# TASK INSTRUCTIONS
Search the material for "hspace" and copy each line in which it is found.

====== ENTRIES PROVIDED

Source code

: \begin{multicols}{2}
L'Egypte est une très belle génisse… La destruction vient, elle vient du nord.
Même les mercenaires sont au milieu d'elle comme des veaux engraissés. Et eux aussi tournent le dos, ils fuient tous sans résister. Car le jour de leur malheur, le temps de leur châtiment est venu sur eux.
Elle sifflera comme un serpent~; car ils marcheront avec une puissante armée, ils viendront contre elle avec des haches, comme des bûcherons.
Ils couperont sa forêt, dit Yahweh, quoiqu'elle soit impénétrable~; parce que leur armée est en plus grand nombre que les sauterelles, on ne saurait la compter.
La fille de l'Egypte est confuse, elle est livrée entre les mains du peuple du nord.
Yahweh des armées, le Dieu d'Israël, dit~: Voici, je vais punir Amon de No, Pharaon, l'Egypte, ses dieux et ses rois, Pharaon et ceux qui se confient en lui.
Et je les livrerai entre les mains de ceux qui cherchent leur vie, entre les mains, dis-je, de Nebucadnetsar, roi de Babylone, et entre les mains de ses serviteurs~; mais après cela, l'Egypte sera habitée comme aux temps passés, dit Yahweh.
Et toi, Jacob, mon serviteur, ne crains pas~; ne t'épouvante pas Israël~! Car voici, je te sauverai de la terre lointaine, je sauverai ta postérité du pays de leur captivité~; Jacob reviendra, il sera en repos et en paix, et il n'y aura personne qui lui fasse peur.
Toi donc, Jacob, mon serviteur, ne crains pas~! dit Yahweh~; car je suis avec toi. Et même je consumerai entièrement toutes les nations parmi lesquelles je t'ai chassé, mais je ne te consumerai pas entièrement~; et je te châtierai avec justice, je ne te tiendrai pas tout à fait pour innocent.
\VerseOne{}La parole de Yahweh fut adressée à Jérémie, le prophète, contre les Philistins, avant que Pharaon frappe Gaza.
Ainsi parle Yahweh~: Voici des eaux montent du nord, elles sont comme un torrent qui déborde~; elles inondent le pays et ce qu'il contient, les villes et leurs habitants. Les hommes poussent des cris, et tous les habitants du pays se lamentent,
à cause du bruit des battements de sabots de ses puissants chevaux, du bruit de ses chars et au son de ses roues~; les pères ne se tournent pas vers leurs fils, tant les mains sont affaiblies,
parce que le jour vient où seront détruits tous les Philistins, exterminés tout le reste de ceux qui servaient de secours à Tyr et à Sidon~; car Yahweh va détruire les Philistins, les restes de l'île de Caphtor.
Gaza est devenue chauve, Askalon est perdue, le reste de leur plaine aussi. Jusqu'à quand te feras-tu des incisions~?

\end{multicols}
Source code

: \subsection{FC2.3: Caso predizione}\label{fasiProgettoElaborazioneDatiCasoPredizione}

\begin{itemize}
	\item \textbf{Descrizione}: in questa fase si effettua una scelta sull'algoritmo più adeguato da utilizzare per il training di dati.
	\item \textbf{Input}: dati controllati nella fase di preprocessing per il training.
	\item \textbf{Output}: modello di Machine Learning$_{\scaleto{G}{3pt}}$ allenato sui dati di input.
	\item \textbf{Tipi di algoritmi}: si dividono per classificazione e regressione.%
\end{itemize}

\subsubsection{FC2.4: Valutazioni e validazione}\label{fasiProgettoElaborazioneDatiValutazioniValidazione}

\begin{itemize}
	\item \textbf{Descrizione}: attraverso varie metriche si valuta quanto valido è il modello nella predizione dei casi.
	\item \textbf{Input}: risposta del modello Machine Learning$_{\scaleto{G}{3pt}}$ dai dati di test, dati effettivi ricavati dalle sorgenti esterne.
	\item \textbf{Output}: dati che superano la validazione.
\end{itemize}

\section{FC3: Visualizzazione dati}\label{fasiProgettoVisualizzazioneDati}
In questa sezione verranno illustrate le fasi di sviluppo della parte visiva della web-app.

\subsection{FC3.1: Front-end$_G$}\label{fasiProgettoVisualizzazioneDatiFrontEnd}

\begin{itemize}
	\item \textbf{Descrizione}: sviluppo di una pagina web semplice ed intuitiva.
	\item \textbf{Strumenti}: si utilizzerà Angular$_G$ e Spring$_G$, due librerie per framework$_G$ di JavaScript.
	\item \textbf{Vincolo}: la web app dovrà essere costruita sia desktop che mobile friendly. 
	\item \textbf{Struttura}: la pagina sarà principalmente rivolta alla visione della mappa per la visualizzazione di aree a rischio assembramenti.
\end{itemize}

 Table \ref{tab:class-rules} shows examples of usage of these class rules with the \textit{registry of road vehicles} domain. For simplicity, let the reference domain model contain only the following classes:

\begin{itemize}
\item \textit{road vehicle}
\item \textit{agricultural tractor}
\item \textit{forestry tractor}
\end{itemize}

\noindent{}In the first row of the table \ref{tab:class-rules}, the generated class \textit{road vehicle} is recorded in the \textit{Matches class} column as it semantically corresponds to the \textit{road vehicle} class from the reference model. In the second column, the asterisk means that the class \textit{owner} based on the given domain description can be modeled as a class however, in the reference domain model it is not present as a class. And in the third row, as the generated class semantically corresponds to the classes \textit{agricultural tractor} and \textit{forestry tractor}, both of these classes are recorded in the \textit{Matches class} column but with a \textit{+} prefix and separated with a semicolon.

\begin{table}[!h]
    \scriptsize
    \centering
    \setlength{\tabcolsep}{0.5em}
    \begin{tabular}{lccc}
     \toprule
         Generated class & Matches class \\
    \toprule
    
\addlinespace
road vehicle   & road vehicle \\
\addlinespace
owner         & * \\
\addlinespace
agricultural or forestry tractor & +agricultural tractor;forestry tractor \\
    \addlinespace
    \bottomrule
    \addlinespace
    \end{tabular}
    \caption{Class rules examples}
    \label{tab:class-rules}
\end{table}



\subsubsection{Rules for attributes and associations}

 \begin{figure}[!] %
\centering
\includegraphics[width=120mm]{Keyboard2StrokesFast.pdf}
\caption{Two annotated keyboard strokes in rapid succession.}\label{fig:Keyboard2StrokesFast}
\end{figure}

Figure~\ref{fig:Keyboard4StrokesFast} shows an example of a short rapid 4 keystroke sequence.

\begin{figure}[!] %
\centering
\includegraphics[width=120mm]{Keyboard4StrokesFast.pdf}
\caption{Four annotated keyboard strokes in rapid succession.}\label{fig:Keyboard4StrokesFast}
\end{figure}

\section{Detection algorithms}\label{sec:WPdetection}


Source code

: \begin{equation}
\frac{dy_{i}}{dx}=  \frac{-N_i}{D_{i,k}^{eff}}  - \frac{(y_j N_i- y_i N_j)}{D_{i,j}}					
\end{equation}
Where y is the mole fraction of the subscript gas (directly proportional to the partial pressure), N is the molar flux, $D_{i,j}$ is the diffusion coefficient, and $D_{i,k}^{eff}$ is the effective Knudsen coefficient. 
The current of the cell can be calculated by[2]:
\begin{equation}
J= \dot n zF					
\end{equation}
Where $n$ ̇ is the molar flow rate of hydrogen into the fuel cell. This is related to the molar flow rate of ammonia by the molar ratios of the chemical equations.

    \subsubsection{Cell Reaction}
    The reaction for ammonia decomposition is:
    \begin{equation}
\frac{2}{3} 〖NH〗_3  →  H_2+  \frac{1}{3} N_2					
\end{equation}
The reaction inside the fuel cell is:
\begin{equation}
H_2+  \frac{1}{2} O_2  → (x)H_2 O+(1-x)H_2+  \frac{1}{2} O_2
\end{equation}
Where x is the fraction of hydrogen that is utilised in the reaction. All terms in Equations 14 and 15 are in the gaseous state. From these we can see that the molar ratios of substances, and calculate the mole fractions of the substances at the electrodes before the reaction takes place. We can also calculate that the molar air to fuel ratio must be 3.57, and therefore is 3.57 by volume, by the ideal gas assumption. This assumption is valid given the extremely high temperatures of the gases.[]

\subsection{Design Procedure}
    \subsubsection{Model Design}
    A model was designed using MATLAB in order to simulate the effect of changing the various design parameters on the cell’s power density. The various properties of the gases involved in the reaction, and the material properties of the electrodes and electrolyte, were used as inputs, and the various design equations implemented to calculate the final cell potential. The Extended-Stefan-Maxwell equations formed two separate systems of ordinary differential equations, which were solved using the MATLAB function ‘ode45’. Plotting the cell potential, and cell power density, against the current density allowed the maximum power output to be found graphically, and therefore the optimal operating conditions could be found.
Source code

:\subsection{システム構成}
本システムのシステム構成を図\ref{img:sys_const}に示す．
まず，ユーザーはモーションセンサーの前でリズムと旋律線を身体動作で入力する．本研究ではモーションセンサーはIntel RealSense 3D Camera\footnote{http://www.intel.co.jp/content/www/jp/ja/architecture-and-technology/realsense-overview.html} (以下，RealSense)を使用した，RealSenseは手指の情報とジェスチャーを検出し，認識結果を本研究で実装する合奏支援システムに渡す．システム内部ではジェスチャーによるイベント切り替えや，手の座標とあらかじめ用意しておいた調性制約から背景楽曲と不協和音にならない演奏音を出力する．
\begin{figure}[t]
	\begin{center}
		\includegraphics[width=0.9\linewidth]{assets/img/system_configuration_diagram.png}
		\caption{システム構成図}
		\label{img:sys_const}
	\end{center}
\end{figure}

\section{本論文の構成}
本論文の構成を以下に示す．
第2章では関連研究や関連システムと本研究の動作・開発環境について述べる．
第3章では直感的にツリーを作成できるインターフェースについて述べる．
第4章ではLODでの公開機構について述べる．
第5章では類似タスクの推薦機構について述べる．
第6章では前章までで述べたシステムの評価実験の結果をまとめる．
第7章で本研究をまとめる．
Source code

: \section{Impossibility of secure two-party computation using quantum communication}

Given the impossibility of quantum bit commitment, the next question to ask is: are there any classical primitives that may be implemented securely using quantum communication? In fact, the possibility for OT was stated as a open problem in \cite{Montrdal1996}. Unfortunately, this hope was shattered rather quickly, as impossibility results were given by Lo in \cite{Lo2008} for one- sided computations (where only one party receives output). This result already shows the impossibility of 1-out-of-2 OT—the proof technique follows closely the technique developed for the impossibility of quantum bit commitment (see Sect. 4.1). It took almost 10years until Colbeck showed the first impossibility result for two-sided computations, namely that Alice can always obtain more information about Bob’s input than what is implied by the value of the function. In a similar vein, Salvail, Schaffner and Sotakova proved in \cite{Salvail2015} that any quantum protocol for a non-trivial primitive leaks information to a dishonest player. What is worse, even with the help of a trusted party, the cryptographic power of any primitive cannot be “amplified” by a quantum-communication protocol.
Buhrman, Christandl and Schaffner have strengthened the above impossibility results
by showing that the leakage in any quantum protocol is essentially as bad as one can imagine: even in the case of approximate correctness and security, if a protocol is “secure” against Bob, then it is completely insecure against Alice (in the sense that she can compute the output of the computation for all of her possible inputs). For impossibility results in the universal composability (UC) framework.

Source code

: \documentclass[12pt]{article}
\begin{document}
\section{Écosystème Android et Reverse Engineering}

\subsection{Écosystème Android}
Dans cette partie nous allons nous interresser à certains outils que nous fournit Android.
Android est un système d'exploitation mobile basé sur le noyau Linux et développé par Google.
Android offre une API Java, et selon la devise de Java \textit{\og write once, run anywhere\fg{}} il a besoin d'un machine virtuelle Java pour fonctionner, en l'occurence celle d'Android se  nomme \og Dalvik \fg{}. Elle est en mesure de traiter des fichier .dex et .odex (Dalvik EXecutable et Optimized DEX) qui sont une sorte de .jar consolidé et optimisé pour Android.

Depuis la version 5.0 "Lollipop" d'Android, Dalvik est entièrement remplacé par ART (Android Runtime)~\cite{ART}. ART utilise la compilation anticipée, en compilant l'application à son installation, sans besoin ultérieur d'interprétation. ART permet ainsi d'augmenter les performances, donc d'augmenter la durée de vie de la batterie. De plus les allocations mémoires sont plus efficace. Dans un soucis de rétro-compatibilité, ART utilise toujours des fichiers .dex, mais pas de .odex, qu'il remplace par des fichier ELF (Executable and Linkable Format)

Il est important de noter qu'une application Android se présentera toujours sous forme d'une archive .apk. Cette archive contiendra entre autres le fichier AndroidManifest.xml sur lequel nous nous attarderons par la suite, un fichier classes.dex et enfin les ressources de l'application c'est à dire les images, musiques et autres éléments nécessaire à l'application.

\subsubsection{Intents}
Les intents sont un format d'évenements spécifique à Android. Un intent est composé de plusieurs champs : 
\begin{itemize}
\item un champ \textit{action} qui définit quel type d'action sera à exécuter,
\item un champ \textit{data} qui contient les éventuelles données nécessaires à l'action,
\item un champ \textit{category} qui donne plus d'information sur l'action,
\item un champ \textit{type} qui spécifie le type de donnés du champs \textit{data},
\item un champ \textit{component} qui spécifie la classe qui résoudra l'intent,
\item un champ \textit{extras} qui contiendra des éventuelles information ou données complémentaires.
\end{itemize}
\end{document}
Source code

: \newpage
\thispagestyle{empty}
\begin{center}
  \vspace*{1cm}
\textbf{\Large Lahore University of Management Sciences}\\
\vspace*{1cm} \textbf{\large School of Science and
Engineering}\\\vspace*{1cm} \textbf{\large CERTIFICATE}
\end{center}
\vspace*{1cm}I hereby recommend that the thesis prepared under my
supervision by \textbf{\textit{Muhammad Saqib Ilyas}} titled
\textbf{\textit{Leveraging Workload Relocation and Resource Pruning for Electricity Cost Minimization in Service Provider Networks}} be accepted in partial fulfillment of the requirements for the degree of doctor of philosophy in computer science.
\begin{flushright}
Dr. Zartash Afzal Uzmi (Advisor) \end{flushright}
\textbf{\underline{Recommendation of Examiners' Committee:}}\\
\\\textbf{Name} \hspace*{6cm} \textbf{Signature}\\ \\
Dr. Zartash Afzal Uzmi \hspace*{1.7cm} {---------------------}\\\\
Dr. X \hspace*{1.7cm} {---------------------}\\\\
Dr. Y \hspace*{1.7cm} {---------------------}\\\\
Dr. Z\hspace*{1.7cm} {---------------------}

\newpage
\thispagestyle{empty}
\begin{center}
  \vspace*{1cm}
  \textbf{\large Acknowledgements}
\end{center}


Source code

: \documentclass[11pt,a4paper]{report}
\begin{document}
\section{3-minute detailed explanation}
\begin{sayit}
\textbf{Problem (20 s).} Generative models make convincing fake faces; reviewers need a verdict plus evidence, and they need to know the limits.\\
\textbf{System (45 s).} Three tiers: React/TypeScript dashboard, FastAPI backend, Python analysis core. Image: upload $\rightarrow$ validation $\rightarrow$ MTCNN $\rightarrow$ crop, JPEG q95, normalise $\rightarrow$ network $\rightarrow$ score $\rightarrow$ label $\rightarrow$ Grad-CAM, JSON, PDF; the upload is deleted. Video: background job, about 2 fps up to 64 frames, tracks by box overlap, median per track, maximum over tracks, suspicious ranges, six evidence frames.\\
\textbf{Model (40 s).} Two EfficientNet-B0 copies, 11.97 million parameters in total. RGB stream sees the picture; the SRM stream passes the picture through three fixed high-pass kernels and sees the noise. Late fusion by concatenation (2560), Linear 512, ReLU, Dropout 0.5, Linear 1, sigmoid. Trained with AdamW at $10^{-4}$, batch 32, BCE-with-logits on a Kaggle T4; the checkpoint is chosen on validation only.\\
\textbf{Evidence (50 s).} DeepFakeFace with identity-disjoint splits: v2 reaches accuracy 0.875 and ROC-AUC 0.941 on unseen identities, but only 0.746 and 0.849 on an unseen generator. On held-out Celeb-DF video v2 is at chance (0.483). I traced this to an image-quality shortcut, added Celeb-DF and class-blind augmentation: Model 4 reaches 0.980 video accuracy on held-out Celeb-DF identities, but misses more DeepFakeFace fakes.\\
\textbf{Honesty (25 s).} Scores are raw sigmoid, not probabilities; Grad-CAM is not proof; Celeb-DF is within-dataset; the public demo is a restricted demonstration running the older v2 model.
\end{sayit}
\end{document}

============

# WRITTEN ANSWER
\\\textbf{Name} \hspace*{6cm} \textbf{Signature}\\ \\
Dr. Zartash Afzal Uzmi \hspace*{1.7cm} {---------------------}\\\\
Dr. X \hspace*{1.7cm} {---------------------}\\\\
Dr. Y \hspace*{1.7cm} {---------------------}\\\\
Dr. Z\hspace*{1.7cm} {---------------------}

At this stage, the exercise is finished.